(DATA EXTRACTS begins)

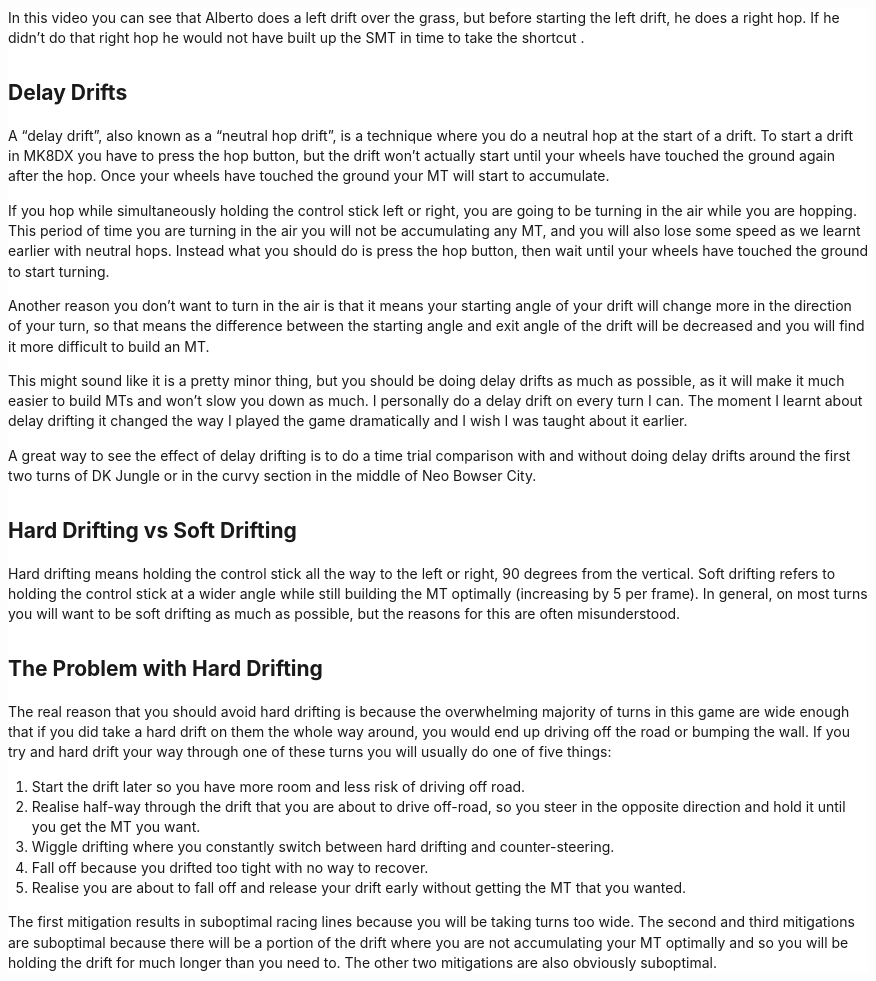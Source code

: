 In this video you can see that Alberto does a left drift over the grass, but before starting the left drift, he does a right hop. If he didn’t do that right hop he would not have built up the SMT in time to take the shortcut .

## Delay Drifts
A “delay drift”, also known as a “neutral hop drift”, is a technique where you do a neutral hop at the start of a drift. To start a drift in MK8DX you have to press the hop button, but the drift won’t actually start until your wheels have touched the ground again after the hop. Once your wheels have touched the ground your MT will start to accumulate.

If you hop while simultaneously holding the control stick left or right, you are going to be turning in the air while you are hopping. This period of time you are turning in the air you will not be accumulating any MT, and you will also lose some speed as we learnt earlier with neutral hops. Instead what you should do is press the hop button, then wait until your wheels have touched the ground to start turning.

Another reason you don’t want to turn in the air is that it means your starting angle of your drift will change more in the direction of your turn, so that means the difference between the starting angle and exit angle of the drift will be decreased and you will find it more difficult to build an MT.

This might sound like it is a pretty minor thing, but you should be doing delay drifts as much as possible, as it will make it much easier to build MTs and won’t slow you down as much. I personally do a delay drift on every turn I can. The moment I learnt about delay drifting it changed the way I played the game dramatically and I wish I was taught about it earlier. 

A great way to see the effect of delay drifting is to do a time trial comparison with and without doing delay drifts around the first two turns of DK Jungle or in the curvy section in the middle of Neo Bowser City.

## Hard Drifting vs Soft Drifting
Hard drifting means holding the control stick all the way to the left or right, 90 degrees from the vertical. Soft drifting refers to holding the control stick at a wider angle while still building the MT optimally (increasing by 5 per frame). In general, on most turns you will want to be soft drifting as much as possible, but the reasons for this are often misunderstood.

## The Problem with Hard Drifting
The real reason that you should avoid hard drifting is because the overwhelming majority of turns in this game are wide enough that if you did take a hard drift on them the whole way around, you would end up driving off the road or bumping the wall. If you try and hard drift your way through one of these turns you will usually do one of five things:

1. Start the drift later so you have more room and less risk of driving off road.
2. Realise half-way through the drift that you are about to drive off-road, so you steer in the opposite direction and hold it until you get the MT you want.
3. Wiggle drifting where you constantly switch between hard drifting and counter-steering.
4. Fall off because you drifted too tight with no way to recover.
5. Realise you are about to fall off and release your drift early without getting the MT that you wanted.

The first mitigation results in suboptimal racing lines because you will be taking turns too wide. The second and third mitigations are suboptimal because there will be a portion of the drift where you are not accumulating your MT optimally and so you will be holding the drift for much longer than you need to. The other two mitigations are also obviously suboptimal.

(DATA EXTRACTS ends)

■ WHAT NEEDS TO BE DONE:
Each entry above should be copied exactly. The pictures should not.

■ ANSWER TO THE EXERCISE:
Source code

: In this video you can see that Alberto does a left drift over the grass, but before starting the left drift, he does a right hop. If he didn’t do that right hop he would not have built up the SMT in time to take the shortcut .

## Delay Drifts
A “delay drift”, also known as a “neutral hop drift”, is a technique where you do a neutral hop at the start of a drift. To start a drift in MK8DX you have to press the hop button, but the drift won’t actually start until your wheels have touched the ground again after the hop. Once your wheels have touched the ground your MT will start to accumulate.

If you hop while simultaneously holding the control stick left or right, you are going to be turning in the air while you are hopping. This period of time you are turning in the air you will not be accumulating any MT, and you will also lose some speed as we learnt earlier with neutral hops. Instead what you should do is press the hop button, then wait until your wheels have touched the ground to start turning.

Another reason you don’t want to turn in the air is that it means your starting angle of your drift will change more in the direction of your turn, so that means the difference between the starting angle and exit angle of the drift will be decreased and you will find it more difficult to build an MT.

This might sound like it is a pretty minor thing, but you should be doing delay drifts as much as possible, as it will make it much easier to build MTs and won’t slow you down as much. I personally do a delay drift on every turn I can. The moment I learnt about delay drifting it changed the way I played the game dramatically and I wish I was taught about it earlier. 

A great way to see the effect of delay drifting is to do a time trial comparison with and without doing delay drifts around the first two turns of DK Jungle or in the curvy section in the middle of Neo Bowser City.

## Hard Drifting vs Soft Drifting
Hard drifting means holding the control stick all the way to the left or right, 90 degrees from the vertical. Soft drifting refers to holding the control stick at a wider angle while still building the MT optimally (increasing by 5 per frame). In general, on most turns you will want to be soft drifting as much as possible, but the reasons for this are often misunderstood.

## The Problem with Hard Drifting
The real reason that you should avoid hard drifting is because the overwhelming majority of turns in this game are wide enough that if you did take a hard drift on them the whole way around, you would end up driving off the road or bumping the wall. If you try and hard drift your way through one of these turns you will usually do one of five things:

1. Start the drift later so you have more room and less risk of driving off road.
2. Realise half-way through the drift that you are about to drive off-road, so you steer in the opposite direction and hold it until you get the MT you want.
3. Wiggle drifting where you constantly switch between hard drifting and counter-steering.
4. Fall off because you drifted too tight with no way to recover.
5. Realise you are about to fall off and release your drift early without getting the MT that you wanted.

The first mitigation results in suboptimal racing lines because you will be taking turns too wide. The second and third mitigations are suboptimal because there will be a portion of the drift where you are not accumulating your MT optimally and so you will be holding the drift for much longer than you need to. The other two mitigations are also obviously suboptimal.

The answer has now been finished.